Vivemos num mundo com grandes desafios e com ameaças internas e externas. Não creio que seja prático e eficiente para os interesses do Estado que, para uma Unidade Externa (UE), a acção ou actividades de representantes de partidos políticos da oposição no exterior mereçam mais atenção e esforço que grupos que promovem a imigração ilegal, fuga de capitais, tráfico de órgãos e de seres humanos, terrorismo e fundamentalismo religioso. A agenda interna e externa do líder da UNITA, Adalberto Costa Júnior, ou de certos "revus" despertam mais atenção, ou são prioridades dos "Serviços", do que o fenómeno da expansão do Islão no nosso País, das máfias chinesas, do narcotráfico, das redes de imigração ilegal, de tráfico de menores, tráfico de órgãos, de falsificação de moedas, redes de prostituição infantil, falsificação de documentos, contrabando de combustível, venda de armamento, entre outros. Tudo porque há muito que não se pensa ou prioriza nem se defendem os interesses de Estado e sim de partidos.

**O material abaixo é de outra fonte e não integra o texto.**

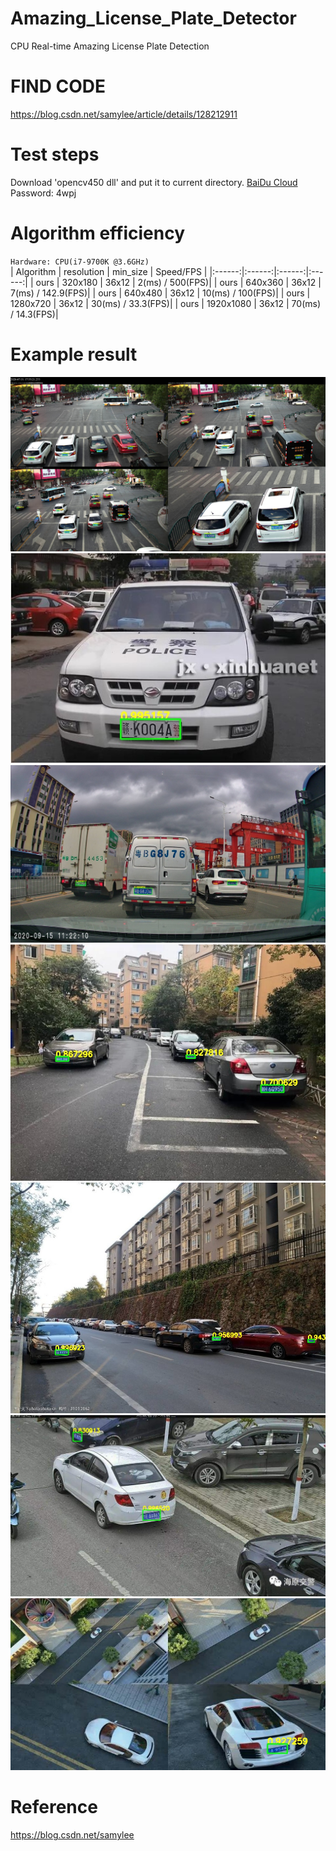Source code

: # Amazing_License_Plate_Detector
CPU Real-time Amazing License Plate Detection
# FIND CODE  
https://blog.csdn.net/samylee/article/details/128212911  
# Test steps
Download 'opencv450 dll' and put it to current directory. [BaiDu Cloud](https://pan.baidu.com/s/1X9-pDypbj-TJMFxiSqow9A) Password: 4wpj  
# Algorithm efficiency
`Hardware: CPU(i7-9700K @3.6GHz)`  
| Algorithm | resolution | min_size | Speed/FPS |
|:------:|:------:|:------:|:------:|
| ours  | 320x180 |   36x12 |   2(ms) / 500(FPS)|
| ours  | 640x360 |   36x12 | 7(ms) / 142.9(FPS)|
| ours  | 640x480 |   36x12 |  10(ms) / 100(FPS)|
| ours  | 1280x720 |  36x12 | 30(ms) / 33.3(FPS)|
| ours  | 1920x1080 | 36x12 | 70(ms) / 14.3(FPS)|
# Example result  
![](results/0.jpg)  
![](results/3.jpg)  
![](results/4.jpg)  
![](results/5.jpg)  
![](results/7.jpg)  
![](results/8.jpg) 
![](results/15.jpg) 
# Reference
https://blog.csdn.net/samylee
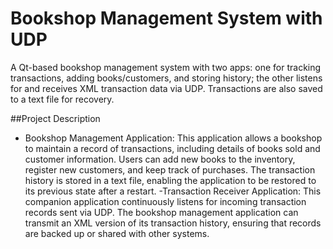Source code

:# Bookshop Management System with UDP
A Qt-based bookshop management system with two apps: one for tracking transactions, adding books/customers, and storing history; the other listens for and receives XML transaction data via UDP. Transactions are also saved to a text file for recovery.

##Project Description
- Bookshop Management Application: This application allows a bookshop to maintain a record of transactions, including details of books sold and customer information. Users can add new books to the inventory, register new customers, and keep track of purchases. The transaction history is stored in a text file, enabling the application to be restored to its previous state after a restart.
-Transaction Receiver Application: This companion application continuously listens for incoming transaction records sent via UDP. The bookshop management application can transmit an XML version of its transaction history, ensuring that records are backed up or shared with other systems.
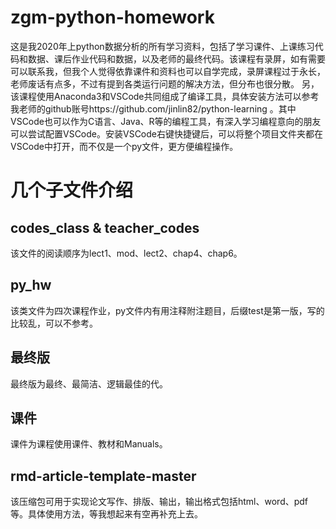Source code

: # zgm-python-homework
这是我2020年上python数据分析的所有学习资料，包括了学习课件、上课练习代码和数据、课后作业代码和数据，以及老师的最终代码。该课程有录屏，如有需要可以联系我，但我个人觉得依靠课件和资料也可以自学完成，录屏课程过于永长，老师废话有点多，不过有提到各类运行问题的解决方法，但分布也很分散。
另，该课程使用Anaconda3和VSCode共同组成了编译工具，具体安装方法可以参考我老师的github账号https://github.com/jinlin82/python-learning 。其中VSCode也可以作为C语言、Java、R等的编程工具，有深入学习编程意向的朋友可以尝试配置VSCode。安装VSCode右键快捷键后，可以将整个项目文件夹都在VSCode中打开，而不仅是一个py文件，更方便编程操作。
# 几个子文件介绍
## codes_class & teacher_codes
该文件的阅读顺序为lect1、mod、lect2、chap4、chap6。
## py_hw
该类文件为四次课程作业，py文件内有用注释附注题目，后缀test是第一版，写的比较乱，可以不参考。
## 最终版
最终版为最终、最简洁、逻辑最佳的代。
## 课件
课件为课程使用课件、教材和Manuals。
## rmd-article-template-master
该压缩包可用于实现论文写作、排版、输出，输出格式包括html、word、pdf等。具体使用方法，等我想起来有空再补充上去。
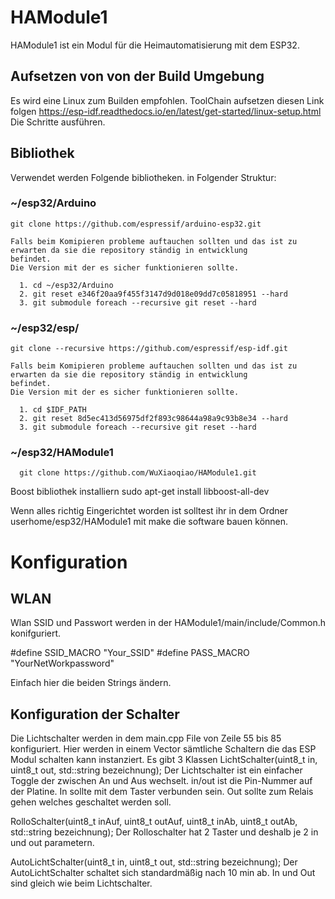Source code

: # HAModule1
HAModule1 ist ein Modul für die Heimautomatisierung mit dem ESP32. 

## Aufsetzen von von der Build Umgebung

Es wird eine Linux zum Builden empfohlen.
ToolChain aufsetzen diesen Link folgen 
  https://esp-idf.readthedocs.io/en/latest/get-started/linux-setup.html
Die Schritte ausführen.

## Bibliothek
Verwendet werden Folgende bibliotheken.
in Folgender Struktur:
  ### ~/esp32/Arduino  
    
    git clone https://github.com/espressif/arduino-esp32.git
    
    Falls beim Komipieren probleme auftauchen sollten und das ist zu erwarten da sie die repository ständig in entwicklung 
    befindet.
    Die Version mit der es sicher funktionieren sollte.
      
      1. cd ~/esp32/Arduino
      2. git reset e346f20aa9f455f3147d9d018e09dd7c05818951 --hard
      3. git submodule foreach --recursive git reset --hard

  ### ~/esp32/esp/
    
    git clone --recursive https://github.com/espressif/esp-idf.git
    
    Falls beim Komipieren probleme auftauchen sollten und das ist zu erwarten da sie die repository ständig in entwicklung 
    befindet.
    Die Version mit der es sicher funktionieren sollte.
      
      1. cd $IDF_PATH
      2. git reset 8d5ec413d56975df2f893c98644a98a9c93b8e34 --hard
      3. git submodule foreach --recursive git reset --hard
   
   ### ~/esp32/HAModule1
      
      git clone https://github.com/WuXiaoqiao/HAModule1.git

Boost bibliothek installiern
  sudo apt-get install libboost-all-dev

Wenn alles richtig Eingerichtet worden ist solltest ihr in dem Ordner userhome/esp32/HAModule1 mit 
 make die software bauen können.

# Konfiguration

## WLAN

Wlan SSID und Passwort werden in der  HAModule1/main/include/Common.h konifguriert.

#define SSID_MACRO "Your_SSID"
#define PASS_MACRO "YourNetWorkpassword"

Einfach hier die beiden Strings ändern.

## Konfiguration der Schalter

Die Lichtschalter werden in dem main.cpp File von Zeile 55 bis 85 konfiguriert.
Hier werden in einem Vector sämtliche Schaltern die das ESP Modul schalten kann instanziert.
Es gibt 3 Klassen 
LichtSchalter(uint8_t in, uint8_t out, std::string bezeichnung);
Der Lichtschalter ist ein einfacher Toggle der zwischen An und Aus wechselt. 
in/out ist die Pin-Nummer auf der Platine. In sollte mit dem Taster verbunden sein.
Out sollte zum Relais gehen welches geschaltet werden soll.

RolloSchalter(uint8_t inAuf, uint8_t outAuf, uint8_t inAb, uint8_t outAb, std::string bezeichnung);
Der Rolloschalter hat 2 Taster und deshalb je 2 in und out parametern.

AutoLichtSchalter(uint8_t in, uint8_t out, std::string bezeichnung);
Der AutoLichtSchalter schaltet sich standardmäßig nach 10 min ab.
In und Out sind gleich wie beim Lichtschalter.









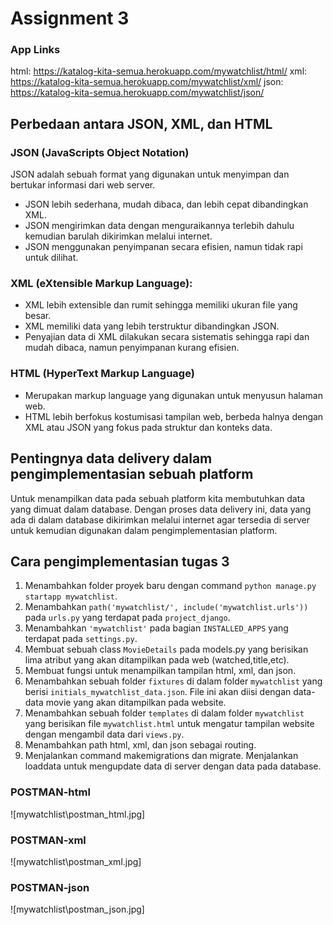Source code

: # Assignment 3
### App Links
html: https://katalog-kita-semua.herokuapp.com/mywatchlist/html/
xml: https://katalog-kita-semua.herokuapp.com/mywatchlist/xml/
json: https://katalog-kita-semua.herokuapp.com/mywatchlist/json/

## Perbedaan antara JSON, XML, dan HTML
### JSON (JavaScripts Object Notation)
JSON adalah sebuah format yang digunakan untuk menyimpan dan bertukar informasi dari web server. 
- JSON lebih sederhana, mudah dibaca, dan lebih cepat dibandingkan XML.
- JSON mengirimkan data dengan menguraikannya terlebih dahulu kemudian barulah dikirimkan melalui internet.
- JSON menggunakan penyimpanan secara efisien, namun tidak rapi untuk dilihat.

### XML (eXtensible Markup Language):
- XML lebih extensible dan rumit sehingga memiliki ukuran file yang besar.
- XML memiliki data yang lebih terstruktur dibandingkan JSON.
- Penyajian data di XML dilakukan secara sistematis sehingga rapi dan mudah dibaca, namun penyimpanan kurang efisien.

### HTML (HyperText Markup Language)
- Merupakan markup language yang digunakan untuk menyusun halaman web.
- HTML lebih berfokus kostumisasi tampilan web, berbeda halnya dengan XML atau JSON yang fokus pada struktur dan konteks data.


## Pentingnya data delivery dalam pengimplementasian sebuah platform
Untuk menampilkan data pada sebuah platform kita membutuhkan data yang dimuat dalam database. Dengan proses data delivery ini, data yang ada di dalam database dikirimkan melalui internet agar tersedia di server untuk kemudian digunakan dalam pengimplementasian platform.

## Cara pengimplementasian tugas 3
1. Menambahkan folder proyek baru dengan command `python manage.py startapp mywatchlist`.
2. Menambahkan `path('mywatchlist/', include('mywatchlist.urls'))` pada `urls.py` yang terdapat pada `project_django`.
3. Menambahkan `'mywatchlist'` pada bagian `INSTALLED_APPS` yang terdapat pada `settings.py`.
4. Membuat sebuah class `MovieDetails` pada models.py yang berisikan lima atribut yang akan ditampilkan pada web (watched,title,etc).
5. Membuat fungsi untuk menampilkan tampilan html, xml, dan json.
6. Menambahkan sebuah folder `fixtures` di dalam folder `mywatchlist` yang berisi `initials_mywatchlist_data.json`. File ini akan diisi dengan data-data movie yang akan ditampilkan pada website.
7. Menambahkan sebuah folder `templates` di dalam folder `mywatchlist` yang berisikan file `mywatchlist.html` untuk mengatur tampilan website dengan mengambil data dari `views.py`.
8. Menambahkan path html, xml, dan json sebagai routing.
9. Menjalankan command makemigrations dan migrate. Menjalankan loaddata untuk mengupdate data di server dengan data pada database.

### POSTMAN-html
![mywatchlist\postman_html.jpg]

### POSTMAN-xml
![mywatchlist\postman_xml.jpg]

### POSTMAN-json
![mywatchlist\postman_json.jpg]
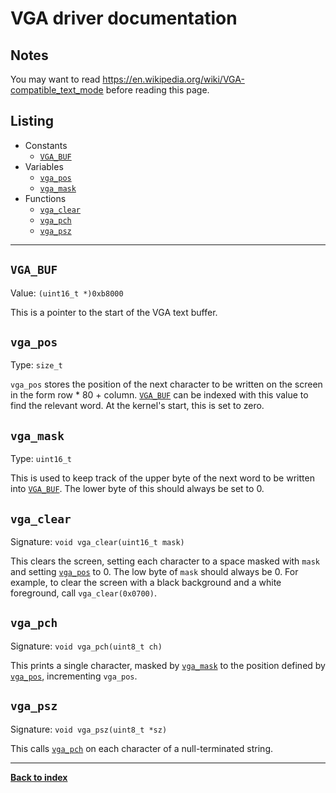 # VGA driver documentation
## Notes
You may want to read <https://en.wikipedia.org/wiki/VGA-compatible_text_mode> before reading this page.

## Listing
* Constants
  * [`VGA_BUF`](#vga_buf)
* Variables
  * [`vga_pos`](#vga_pos)
  * [`vga_mask`](#vga_mask)
* Functions
  * [`vga_clear`](#vga_clear)
  * [`vga_pch`](#vga_pch)
  * [`vga_psz`](#vga_psz)

---
## `VGA_BUF`
Value: `(uint16_t *)0xb8000`

This is a pointer to the start of the VGA text buffer.

## `vga_pos`
Type: `size_t`

`vga_pos` stores the position of the next character to be written on the screen in the form row \* 80 + column.  [`VGA_BUF`](#vga_buf) can be indexed with this value to find the relevant word.  At the kernel's start, this is set to zero.

## `vga_mask`
Type: `uint16_t`

This is used to keep track of the upper byte of the next word to be written into [`VGA_BUF`](#vga_buf).  The lower byte of this should always be set to 0.

## `vga_clear`
Signature: `void vga_clear(uint16_t mask)`

This clears the screen, setting each character to a space masked with `mask` and setting [`vga_pos`](#vga_pos) to 0.  The low byte of `mask` should always be 0.  For example, to clear the screen with a black background and a white foreground, call `vga_clear(0x0700)`.

## `vga_pch`
Signature: `void vga_pch(uint8_t ch)`

This prints a single character, masked by [`vga_mask`](#vga_mask) to the position defined by [`vga_pos`](#vga_pos), incrementing `vga_pos`.

## `vga_psz`
Signature: `void vga_psz(uint8_t *sz)`

This calls [`vga_pch`](#vga_pch) on each character of a null-terminated string.

---
**[Back to index](index)**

E se houver alternância política em Angola? Qual será a postura e actuação dos "Serviços", se ainda permanecerem nesta mentalidade de servir o partido que governa e hostilizar, controlar e vigiar tudo que é oposição à governação? Em caso de alternância política, quem passar a governar terá de obrigatoriamente fazer um "saneamento" aos " Serviços"? Obviamente que será um retrocesso em termos de afirmação do Estado Democrático e de Direito. Será que os "perseguidos" de hoje serão os "perseguidores" de amanhã? É um perigo termos pessoas que fazem parte dos "Serviços" que abertamente surjam conotadas com formações políticas, sejam elas da governação ou da oposição. Pior do que isso é no exercício da sua actividade estimularem a intolerância política ou mesmo fazerem vincar a ideia de que o partido ou partidos estão acima do Estado. Este deverá ser um tema que a Comunidade de Inteligência deverá colocar na mesa de discussões e abordar abertamente.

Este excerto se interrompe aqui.